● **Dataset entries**
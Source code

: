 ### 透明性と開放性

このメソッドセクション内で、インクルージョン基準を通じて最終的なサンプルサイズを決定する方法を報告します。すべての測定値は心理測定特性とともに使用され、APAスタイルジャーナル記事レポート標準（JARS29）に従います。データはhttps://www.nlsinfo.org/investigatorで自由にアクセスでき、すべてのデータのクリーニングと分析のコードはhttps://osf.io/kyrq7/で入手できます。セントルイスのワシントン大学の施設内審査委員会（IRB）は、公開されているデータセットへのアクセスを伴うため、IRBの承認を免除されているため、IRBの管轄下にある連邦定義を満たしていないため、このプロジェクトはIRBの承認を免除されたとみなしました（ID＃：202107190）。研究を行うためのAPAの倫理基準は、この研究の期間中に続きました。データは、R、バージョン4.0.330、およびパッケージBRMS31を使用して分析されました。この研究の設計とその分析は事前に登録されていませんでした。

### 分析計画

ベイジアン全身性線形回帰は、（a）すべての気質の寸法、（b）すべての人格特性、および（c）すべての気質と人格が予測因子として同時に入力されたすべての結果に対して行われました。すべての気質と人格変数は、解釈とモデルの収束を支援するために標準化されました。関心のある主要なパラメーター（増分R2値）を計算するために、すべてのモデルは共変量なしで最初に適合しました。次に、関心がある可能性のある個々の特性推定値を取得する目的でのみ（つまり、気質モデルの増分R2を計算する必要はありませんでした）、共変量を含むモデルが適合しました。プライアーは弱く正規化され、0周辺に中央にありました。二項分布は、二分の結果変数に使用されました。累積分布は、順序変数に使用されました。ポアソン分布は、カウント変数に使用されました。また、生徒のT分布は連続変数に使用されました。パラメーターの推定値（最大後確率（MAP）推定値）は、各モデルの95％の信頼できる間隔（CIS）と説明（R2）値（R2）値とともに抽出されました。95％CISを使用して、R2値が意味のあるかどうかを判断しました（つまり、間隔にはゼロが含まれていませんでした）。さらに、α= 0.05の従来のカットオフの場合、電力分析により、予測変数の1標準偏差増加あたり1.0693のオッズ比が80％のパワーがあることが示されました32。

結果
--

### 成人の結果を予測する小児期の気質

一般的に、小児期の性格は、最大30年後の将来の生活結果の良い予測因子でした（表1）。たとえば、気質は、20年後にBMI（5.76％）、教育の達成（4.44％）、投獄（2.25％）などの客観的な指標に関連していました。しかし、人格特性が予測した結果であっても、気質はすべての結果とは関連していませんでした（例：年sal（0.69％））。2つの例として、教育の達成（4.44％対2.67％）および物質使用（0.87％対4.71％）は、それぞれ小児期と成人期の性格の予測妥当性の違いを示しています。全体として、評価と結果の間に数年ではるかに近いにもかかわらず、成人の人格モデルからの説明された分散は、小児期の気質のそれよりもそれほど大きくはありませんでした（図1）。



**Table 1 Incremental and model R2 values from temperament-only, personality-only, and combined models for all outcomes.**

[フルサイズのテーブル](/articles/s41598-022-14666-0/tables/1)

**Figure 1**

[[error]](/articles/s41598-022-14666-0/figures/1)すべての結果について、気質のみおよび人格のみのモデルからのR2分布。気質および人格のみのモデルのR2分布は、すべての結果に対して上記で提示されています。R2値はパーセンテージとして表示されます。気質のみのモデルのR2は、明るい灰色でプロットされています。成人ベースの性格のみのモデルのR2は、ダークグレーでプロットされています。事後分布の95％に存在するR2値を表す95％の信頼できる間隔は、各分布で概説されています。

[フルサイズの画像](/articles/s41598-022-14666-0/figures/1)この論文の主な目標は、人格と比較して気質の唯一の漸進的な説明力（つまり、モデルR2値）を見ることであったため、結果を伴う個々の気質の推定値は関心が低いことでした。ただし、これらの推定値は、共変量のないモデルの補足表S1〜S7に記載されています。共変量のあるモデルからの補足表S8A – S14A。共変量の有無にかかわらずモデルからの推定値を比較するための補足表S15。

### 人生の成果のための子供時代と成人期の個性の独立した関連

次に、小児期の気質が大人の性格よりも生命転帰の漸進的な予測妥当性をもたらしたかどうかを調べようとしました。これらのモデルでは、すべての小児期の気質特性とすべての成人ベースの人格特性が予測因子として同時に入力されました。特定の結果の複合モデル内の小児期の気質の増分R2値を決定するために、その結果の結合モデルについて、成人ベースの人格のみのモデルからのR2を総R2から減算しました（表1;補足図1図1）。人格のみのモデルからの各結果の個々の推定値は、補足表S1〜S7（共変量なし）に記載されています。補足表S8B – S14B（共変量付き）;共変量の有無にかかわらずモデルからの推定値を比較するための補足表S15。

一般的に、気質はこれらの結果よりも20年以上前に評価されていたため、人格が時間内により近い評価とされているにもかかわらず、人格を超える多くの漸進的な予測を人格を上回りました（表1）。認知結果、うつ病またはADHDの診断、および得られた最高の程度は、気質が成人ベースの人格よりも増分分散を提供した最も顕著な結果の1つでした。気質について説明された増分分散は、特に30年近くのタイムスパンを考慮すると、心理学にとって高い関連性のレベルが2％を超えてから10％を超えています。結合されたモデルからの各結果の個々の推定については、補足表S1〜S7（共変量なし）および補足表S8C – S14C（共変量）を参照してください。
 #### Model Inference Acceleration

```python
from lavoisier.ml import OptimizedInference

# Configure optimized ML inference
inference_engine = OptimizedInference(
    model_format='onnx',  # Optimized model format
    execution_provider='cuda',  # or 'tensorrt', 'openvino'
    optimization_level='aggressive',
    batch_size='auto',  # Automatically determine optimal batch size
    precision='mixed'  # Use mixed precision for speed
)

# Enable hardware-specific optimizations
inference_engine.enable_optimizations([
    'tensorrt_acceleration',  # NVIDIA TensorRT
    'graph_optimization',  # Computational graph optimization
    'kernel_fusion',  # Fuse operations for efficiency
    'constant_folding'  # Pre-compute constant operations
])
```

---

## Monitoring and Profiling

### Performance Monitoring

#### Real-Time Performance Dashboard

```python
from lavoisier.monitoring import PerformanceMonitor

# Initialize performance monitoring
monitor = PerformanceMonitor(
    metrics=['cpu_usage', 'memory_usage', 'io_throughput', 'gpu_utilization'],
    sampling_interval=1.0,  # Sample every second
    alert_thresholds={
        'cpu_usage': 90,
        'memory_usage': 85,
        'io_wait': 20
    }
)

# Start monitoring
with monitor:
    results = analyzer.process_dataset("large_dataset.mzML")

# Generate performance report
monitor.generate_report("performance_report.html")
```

● **Work to complete**
Write all of the records out exactly, including every line.

● **Exercise output**
Source code

: ### 透明性と開放性

このメソッドセクション内で、インクルージョン基準を通じて最終的なサンプルサイズを決定する方法を報告します。すべての測定値は心理測定特性とともに使用され、APAスタイルジャーナル記事レポート標準（JARS29）に従います。データはhttps://www.nlsinfo.org/investigatorで自由にアクセスでき、すべてのデータのクリーニングと分析のコードはhttps://osf.io/kyrq7/で入手できます。セントルイスのワシントン大学の施設内審査委員会（IRB）は、公開されているデータセットへのアクセスを伴うため、IRBの承認を免除されているため、IRBの管轄下にある連邦定義を満たしていないため、このプロジェクトはIRBの承認を免除されたとみなしました（ID＃：202107190）。研究を行うためのAPAの倫理基準は、この研究の期間中に続きました。データは、R、バージョン4.0.330、およびパッケージBRMS31を使用して分析されました。この研究の設計とその分析は事前に登録されていませんでした。

### 分析計画

ベイジアン全身性線形回帰は、（a）すべての気質の寸法、（b）すべての人格特性、および（c）すべての気質と人格が予測因子として同時に入力されたすべての結果に対して行われました。すべての気質と人格変数は、解釈とモデルの収束を支援するために標準化されました。関心のある主要なパラメーター（増分R2値）を計算するために、すべてのモデルは共変量なしで最初に適合しました。次に、関心がある可能性のある個々の特性推定値を取得する目的でのみ（つまり、気質モデルの増分R2を計算する必要はありませんでした）、共変量を含むモデルが適合しました。プライアーは弱く正規化され、0周辺に中央にありました。二項分布は、二分の結果変数に使用されました。累積分布は、順序変数に使用されました。ポアソン分布は、カウント変数に使用されました。また、生徒のT分布は連続変数に使用されました。パラメーターの推定値（最大後確率（MAP）推定値）は、各モデルの95％の信頼できる間隔（CIS）と説明（R2）値（R2）値とともに抽出されました。95％CISを使用して、R2値が意味のあるかどうかを判断しました（つまり、間隔にはゼロが含まれていませんでした）。さらに、α= 0.05の従来のカットオフの場合、電力分析により、予測変数の1標準偏差増加あたり1.0693のオッズ比が80％のパワーがあることが示されました32。

結果
--

### 成人の結果を予測する小児期の気質

一般的に、小児期の性格は、最大30年後の将来の生活結果の良い予測因子でした（表1）。たとえば、気質は、20年後にBMI（5.76％）、教育の達成（4.44％）、投獄（2.25％）などの客観的な指標に関連していました。しかし、人格特性が予測した結果であっても、気質はすべての結果とは関連していませんでした（例：年sal（0.69％））。2つの例として、教育の達成（4.44％対2.67％）および物質使用（0.87％対4.71％）は、それぞれ小児期と成人期の性格の予測妥当性の違いを示しています。全体として、評価と結果の間に数年ではるかに近いにもかかわらず、成人の人格モデルからの説明された分散は、小児期の気質のそれよりもそれほど大きくはありませんでした（図1）。



**Table 1 Incremental and model R2 values from temperament-only, personality-only, and combined models for all outcomes.**

[フルサイズのテーブル](/articles/s41598-022-14666-0/tables/1)

**Figure 1**

[[error]](/articles/s41598-022-14666-0/figures/1)すべての結果について、気質のみおよび人格のみのモデルからのR2分布。気質および人格のみのモデルのR2分布は、すべての結果に対して上記で提示されています。R2値はパーセンテージとして表示されます。気質のみのモデルのR2は、明るい灰色でプロットされています。成人ベースの性格のみのモデルのR2は、ダークグレーでプロットされています。事後分布の95％に存在するR2値を表す95％の信頼できる間隔は、各分布で概説されています。

[フルサイズの画像](/articles/s41598-022-14666-0/figures/1)この論文の主な目標は、人格と比較して気質の唯一の漸進的な説明力（つまり、モデルR2値）を見ることであったため、結果を伴う個々の気質の推定値は関心が低いことでした。ただし、これらの推定値は、共変量のないモデルの補足表S1〜S7に記載されています。共変量のあるモデルからの補足表S8A – S14A。共変量の有無にかかわらずモデルからの推定値を比較するための補足表S15。

### 人生の成果のための子供時代と成人期の個性の独立した関連

次に、小児期の気質が大人の性格よりも生命転帰の漸進的な予測妥当性をもたらしたかどうかを調べようとしました。これらのモデルでは、すべての小児期の気質特性とすべての成人ベースの人格特性が予測因子として同時に入力されました。特定の結果の複合モデル内の小児期の気質の増分R2値を決定するために、その結果の結合モデルについて、成人ベースの人格のみのモデルからのR2を総R2から減算しました（表1;補足図1図1）。人格のみのモデルからの各結果の個々の推定値は、補足表S1〜S7（共変量なし）に記載されています。補足表S8B – S14B（共変量付き）;共変量の有無にかかわらずモデルからの推定値を比較するための補足表S15。

一般的に、気質はこれらの結果よりも20年以上前に評価されていたため、人格が時間内により近い評価とされているにもかかわらず、人格を超える多くの漸進的な予測を人格を上回りました（表1）。認知結果、うつ病またはADHDの診断、および得られた最高の程度は、気質が成人ベースの人格よりも増分分散を提供した最も顕著な結果の1つでした。気質について説明された増分分散は、特に30年近くのタイムスパンを考慮すると、心理学にとって高い関連性のレベルが2％を超えてから10％を超えています。結合されたモデルからの各結果の個々の推定については、補足表S1〜S7（共変量なし）および補足表S8C – S14C（共変量）を参照してください。
 #### Model Inference Acceleration

```python
from lavoisier.ml import OptimizedInference

# Configure optimized ML inference
inference_engine = OptimizedInference(
    model_format='onnx',  # Optimized model format
    execution_provider='cuda',  # or 'tensorrt', 'openvino'
    optimization_level='aggressive',
    batch_size='auto',  # Automatically determine optimal batch size
    precision='mixed'  # Use mixed precision for speed
)

# Enable hardware-specific optimizations
inference_engine.enable_optimizations([
    'tensorrt_acceleration',  # NVIDIA TensorRT
    'graph_optimization',  # Computational graph optimization
    'kernel_fusion',  # Fuse operations for efficiency
    'constant_folding'  # Pre-compute constant operations
])
```

---

## Monitoring and Profiling

### Performance Monitoring

#### Real-Time Performance Dashboard

```python
from lavoisier.monitoring import PerformanceMonitor

# Initialize performance monitoring
monitor = PerformanceMonitor(
    metrics=['cpu_usage', 'memory_usage', 'io_throughput', 'gpu_utilization'],
    sampling_interval=1.0,  # Sample every second
    alert_thresholds={
        'cpu_usage': 90,
        'memory_usage': 85,
        'io_wait': 20
    }
)

# Start monitoring
with monitor:
    results = analyzer.process_dataset("large_dataset.mzML")

# Generate performance report
monitor.generate_report("performance_report.html")
```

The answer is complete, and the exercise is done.